● What is needed: Once you find the line with "proliferation of interactions" in the data that follows, repeat it and every line after it exactly, through the line with "Let's start by".
(Beginning of Dataset)
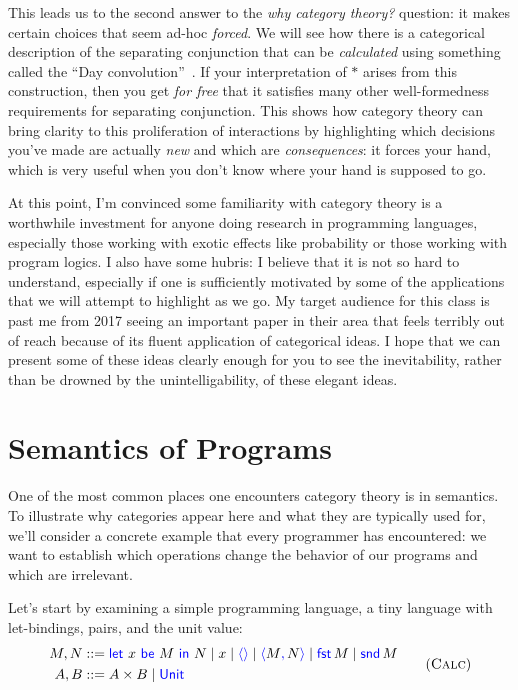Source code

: This leads us to the second answer to the \emph{why category theory?}
question: it makes certain choices that seem ad-hoc \emph{forced}.  We will see
how there is a categorical description of the separating
conjunction that can be \emph{calculated} using something called the ``Day
convolution''~\citep{dongol2016convolution,biering2007bi}.
If your 
interpretation of $*$ arises from this construction, then you get \emph{for free}
that it satisfies many other well-formedness requirements for separating conjunction.
This shows how category 
theory can bring clarity to this 
proliferation of interactions by highlighting which decisions you've made 
are actually \emph{new} and which are \emph{consequences}: it forces your hand,
which is very useful when you don't know where your hand is supposed to go.

At this point, I'm convinced some familiarity with category theory 
is a worthwhile investment for anyone doing research in programming 
languages, especially those working with exotic effects like 
probability or those working with program logics. I also have some hubris: 
I believe that it is not so hard to understand, especially if one 
is sufficiently motivated by some of the applications that we will 
attempt to highlight as we go.
My target audience for this class is past me from 2017 seeing an important 
paper in their area that feels terribly out of reach because of its 
fluent application of categorical ideas. I hope that we can 
present some of these ideas clearly enough for you to see the inevitability, 
rather than be drowned by the unintelligability, of these elegant ideas.

\chapter{Semantics of Programs} \label{sec:semantics-of-programs}

One of the most common places one encounters category theory is in semantics. To
illustrate why categories appear here and what they are typically used for,
we'll consider a concrete example that every programmer has encountered: 
we want to establish which operations change the behavior of our programs
and which are irrelevant.

Let's start by examining a simple programming language, a tiny language 
with let-bindings, pairs, and the unit value:
\begin{gather}
  \begin{aligned}
  M,N &::= \pllet{x}{M}{N} \mid x \mid \plunit{} \mid \plpair{M}{N} \mid \plfst{M} \mid \plsnd{M} \\
  A,B &::= A \times B \mid \plUnit
  \end{aligned}
  \tag{\textsc{Calc}}
  \label{lang:calc}
\end{gather}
(End of Dataset)
● Answer area:
proliferation of interactions by highlighting which decisions you've made 
are actually \emph{new} and which are \emph{consequences}: it forces your hand,
which is very useful when you don't know where your hand is supposed to go.

At this point, I'm convinced some familiarity with category theory 
is a worthwhile investment for anyone doing research in programming 
languages, especially those working with exotic effects like 
probability or those working with program logics. I also have some hubris: 
I believe that it is not so hard to understand, especially if one 
is sufficiently motivated by some of the applications that we will 
attempt to highlight as we go.
My target audience for this class is past me from 2017 seeing an important 
paper in their area that feels terribly out of reach because of its 
fluent application of categorical ideas. I hope that we can 
present some of these ideas clearly enough for you to see the inevitability, 
rather than be drowned by the unintelligability, of these elegant ideas.

\chapter{Semantics of Programs} \label{sec:semantics-of-programs}

One of the most common places one encounters category theory is in semantics. To
illustrate why categories appear here and what they are typically used for,
we'll consider a concrete example that every programmer has encountered: 
we want to establish which operations change the behavior of our programs
and which are irrelevant.

Let's start by examining a simple programming language, a tiny language 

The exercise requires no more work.